Впрочем, за многообразием доктрин скрывается подлинное многообразие форм монархического устройства. Не следует, видимо, забывать, что даже реальная монархия — это институци­онализированная («материализовав­шаяся» в виде институционального факта) политическая идея, иногда имеющая зрелую «родовую форму» — конкретной философско-политической и правовой теории. Кроме того, сам монархический строй или его идея — это всегда политический проект, при­званный освоить и «приватизировать» будущее. Люди, верящие в монархию, не всегда учитывают, что проектное на­чало, заключённое в идеях, может быть сильнее самих идей, чистотой которых при определённых условиях жертвуют в процессе становления институтов мо­нархии. Конституционализм и монар­хизм, как известно, — не только анти­поды, но и строительный материал для становления или укрепления монархи­ческих режимов.

Не пытаясь дать полную классифи­кацию «монархических школ» на ос­новании столь ненадежного критерия, как мотивация, следует хотя бы упомя­нуть о воистину бесчисленных вариа­циях и типажах, совмещающих в себе две или некое множество всевозмож­ных схем. Монархист может быть од­новременно, к примеру, и смиренным верующим, и проектировщиком, конс­труктором, и доктринёром…

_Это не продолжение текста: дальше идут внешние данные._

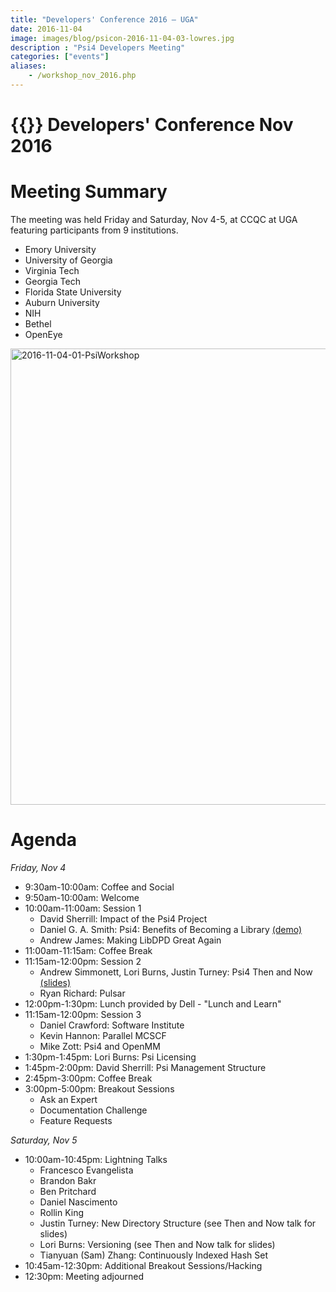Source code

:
 ```yaml
---
title: "Developers' Conference 2016 — UGA"
date: 2016-11-04
image: images/blog/psicon-2016-11-04-03-lowres.jpg
description : "Psi4 Developers Meeting"
categories: ["events"]
aliases:
    - /workshop_nov_2016.php
---
```


# {{<htmlpsi4>}} Developers' Conference Nov 2016

# Meeting Summary
The meeting was held Friday and Saturday, Nov 4-5, at CCQC at UGA featuring participants from 9 institutions.

* Emory University
* University of Georgia
* Virginia Tech
* Georgia Tech
* Florida State University
* Auburn University
* NIH
* Bethel
* OpenEye

<img src="/images/blog/psicon-2016-11-04-01-lowres.jpg" alt="2016-11-04-01-PsiWorkshop" width="730px"/>

# Agenda
*Friday, Nov 4*

* 9:30am-10:00am: Coffee and Social
* 9:50am-10:00am: Welcome
* 10:00am-11:00am: Session 1
	* David Sherrill: Impact of the Psi4 Project
	* Daniel G. A. Smith: Psi4: Benefits of Becoming a Library [(demo)](https://www.youtube.com/watch?v=WBEUhfMzsxM&feature=youtu.be)
	* Andrew James: Making LibDPD Great Again
* 11:00am-11:15am: Coffee Break
* 11:15am-12:00pm: Session 2
	* Andrew Simmonett, Lori Burns, Justin Turney: Psi4 Then and Now [(slides)](https://github.com/psi4/PsiCon2020/blob/master/PsiCon2016/acslabjmt-11-2016-sides.pdf)
	* Ryan Richard: Pulsar
* 12:00pm-1:30pm: Lunch provided by Dell - "Lunch and Learn"
* 11:15am-12:00pm: Session 3
	* Daniel Crawford: Software Institute
	* Kevin Hannon: Parallel MCSCF
	* Mike Zott: Psi4 and OpenMM
* 1:30pm-1:45pm: Lori Burns: Psi Licensing
* 1:45pm-2:00pm: David Sherrill: Psi Management Structure
* 2:45pm-3:00pm: Coffee Break
* 3:00pm-5:00pm: Breakout Sessions
	* Ask an Expert
	* Documentation Challenge
	* Feature Requests

*Saturday, Nov 5*

* 10:00am-10:45pm: Lightning Talks
	* Francesco Evangelista
	* Brandon Bakr
	* Ben Pritchard
	* Daniel Nascimento
	* Rollin King
	* Justin Turney: New Directory Structure (see Then and Now talk for slides)
	* Lori Burns: Versioning (see Then and Now talk for slides)
	* Tianyuan (Sam) Zhang: Continuously Indexed Hash Set
* 10:45am-12:30pm: Additional Breakout Sessions/Hacking
* 12:30pm: Meeting adjourned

При этом следует признать, что все мы испорчены «проектным мышле­нием», поскольку не забываем о себе, грешных. Здесь — постоянный источ­ник порчи идей и людей. Даже щепотка власти, зажатая в крохотном кулачке ребенка (а его власть над родителями бывает временами почти безгранич­ной), становится подлинной властью, реальной силой только тогда, когда тот, кто её в своем кулачке прячет, сам стал чьим-то проектом. В данном слу­чае — проектом своих родителей, кото­рые часто видят в своих чадах либо себя несбывшегося, либо дар небес. То же самое, но уже в гротескном варианте происходит и с людьми, вкусившими от власти, но полагающими, что имен­но власть делает всех прочих людей, народы, собственную страну — их собс­твенными проектами: как поверну, так и лягут. Монархисты и даже монар­хи — те же люди (иногда умнее и чище, а иногда глупее и хуже прочих), и нич­то человеческое им не чуждо.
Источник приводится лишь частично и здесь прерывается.